### Activity
Output every line below exactly.
START Raw data
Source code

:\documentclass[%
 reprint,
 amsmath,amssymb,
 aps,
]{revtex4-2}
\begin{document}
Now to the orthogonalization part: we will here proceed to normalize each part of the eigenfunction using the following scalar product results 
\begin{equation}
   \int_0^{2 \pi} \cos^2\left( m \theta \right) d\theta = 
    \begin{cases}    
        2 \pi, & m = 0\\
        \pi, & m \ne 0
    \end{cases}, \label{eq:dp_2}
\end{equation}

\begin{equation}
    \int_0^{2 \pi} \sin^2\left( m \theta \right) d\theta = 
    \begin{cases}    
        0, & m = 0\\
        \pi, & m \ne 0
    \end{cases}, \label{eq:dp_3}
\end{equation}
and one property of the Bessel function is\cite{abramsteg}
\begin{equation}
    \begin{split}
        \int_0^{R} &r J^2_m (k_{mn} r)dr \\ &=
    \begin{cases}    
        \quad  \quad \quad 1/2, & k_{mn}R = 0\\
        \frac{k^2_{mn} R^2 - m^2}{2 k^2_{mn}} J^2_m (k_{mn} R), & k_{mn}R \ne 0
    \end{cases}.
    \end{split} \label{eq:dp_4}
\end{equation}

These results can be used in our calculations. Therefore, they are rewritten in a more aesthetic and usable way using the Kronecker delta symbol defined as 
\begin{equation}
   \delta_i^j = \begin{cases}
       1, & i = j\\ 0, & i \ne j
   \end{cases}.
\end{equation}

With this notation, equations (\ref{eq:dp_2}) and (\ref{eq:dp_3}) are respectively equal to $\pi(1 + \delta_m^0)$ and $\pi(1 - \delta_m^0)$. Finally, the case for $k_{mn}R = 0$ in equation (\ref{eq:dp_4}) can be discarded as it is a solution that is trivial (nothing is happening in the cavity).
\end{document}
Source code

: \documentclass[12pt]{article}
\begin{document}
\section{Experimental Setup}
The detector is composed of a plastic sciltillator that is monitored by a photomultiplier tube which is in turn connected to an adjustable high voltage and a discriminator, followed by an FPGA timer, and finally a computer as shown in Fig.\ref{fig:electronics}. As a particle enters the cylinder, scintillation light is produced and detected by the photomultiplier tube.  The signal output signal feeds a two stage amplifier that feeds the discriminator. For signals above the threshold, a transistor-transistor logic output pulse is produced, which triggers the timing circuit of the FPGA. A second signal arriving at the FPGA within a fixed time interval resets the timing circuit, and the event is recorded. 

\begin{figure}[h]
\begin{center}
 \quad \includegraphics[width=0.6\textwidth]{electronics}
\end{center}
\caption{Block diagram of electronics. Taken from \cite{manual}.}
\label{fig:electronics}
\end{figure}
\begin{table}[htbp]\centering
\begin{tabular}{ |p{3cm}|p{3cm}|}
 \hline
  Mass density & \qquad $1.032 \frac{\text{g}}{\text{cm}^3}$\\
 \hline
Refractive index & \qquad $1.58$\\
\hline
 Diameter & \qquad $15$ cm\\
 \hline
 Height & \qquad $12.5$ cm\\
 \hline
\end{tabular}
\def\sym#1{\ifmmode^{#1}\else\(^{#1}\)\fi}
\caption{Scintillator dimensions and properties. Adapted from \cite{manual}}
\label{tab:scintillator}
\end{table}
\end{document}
END Raw data
### Result
Source code

:\documentclass[%
 reprint,
 amsmath,amssymb,
 aps,
]{revtex4-2}
\begin{document}
Now to the orthogonalization part: we will here proceed to normalize each part of the eigenfunction using the following scalar product results 
\begin{equation}
   \int_0^{2 \pi} \cos^2\left( m \theta \right) d\theta = 
    \begin{cases}    
        2 \pi, & m = 0\\
        \pi, & m \ne 0
    \end{cases}, \label{eq:dp_2}
\end{equation}

\begin{equation}
    \int_0^{2 \pi} \sin^2\left( m \theta \right) d\theta = 
    \begin{cases}    
        0, & m = 0\\
        \pi, & m \ne 0
    \end{cases}, \label{eq:dp_3}
\end{equation}
and one property of the Bessel function is\cite{abramsteg}
\begin{equation}
    \begin{split}
        \int_0^{R} &r J^2_m (k_{mn} r)dr \\ &=
    \begin{cases}    
        \quad  \quad \quad 1/2, & k_{mn}R = 0\\
        \frac{k^2_{mn} R^2 - m^2}{2 k^2_{mn}} J^2_m (k_{mn} R), & k_{mn}R \ne 0
    \end{cases}.
    \end{split} \label{eq:dp_4}
\end{equation}

These results can be used in our calculations. Therefore, they are rewritten in a more aesthetic and usable way using the Kronecker delta symbol defined as 
\begin{equation}
   \delta_i^j = \begin{cases}
       1, & i = j\\ 0, & i \ne j
   \end{cases}.
\end{equation}

With this notation, equations (\ref{eq:dp_2}) and (\ref{eq:dp_3}) are respectively equal to $\pi(1 + \delta_m^0)$ and $\pi(1 - \delta_m^0)$. Finally, the case for $k_{mn}R = 0$ in equation (\ref{eq:dp_4}) can be discarded as it is a solution that is trivial (nothing is happening in the cavity).
\end{document}
Source code

: \documentclass[12pt]{article}
\begin{document}
\section{Experimental Setup}
The detector is composed of a plastic sciltillator that is monitored by a photomultiplier tube which is in turn connected to an adjustable high voltage and a discriminator, followed by an FPGA timer, and finally a computer as shown in Fig.\ref{fig:electronics}. As a particle enters the cylinder, scintillation light is produced and detected by the photomultiplier tube.  The signal output signal feeds a two stage amplifier that feeds the discriminator. For signals above the threshold, a transistor-transistor logic output pulse is produced, which triggers the timing circuit of the FPGA. A second signal arriving at the FPGA within a fixed time interval resets the timing circuit, and the event is recorded. 

\begin{figure}[h]
\begin{center}
 \quad \includegraphics[width=0.6\textwidth]{electronics}
\end{center}
\caption{Block diagram of electronics. Taken from \cite{manual}.}
\label{fig:electronics}
\end{figure}
\begin{table}[htbp]\centering
\begin{tabular}{ |p{3cm}|p{3cm}|}
 \hline
  Mass density & \qquad $1.032 \frac{\text{g}}{\text{cm}^3}$\\
 \hline
Refractive index & \qquad $1.58$\\
\hline
 Diameter & \qquad $15$ cm\\
 \hline
 Height & \qquad $12.5$ cm\\
 \hline
\end{tabular}
\def\sym#1{\ifmmode^{#1}\else\(^{#1}\)\fi}
\caption{Scintillator dimensions and properties. Adapted from \cite{manual}}
\label{tab:scintillator}
\end{table}
\end{document}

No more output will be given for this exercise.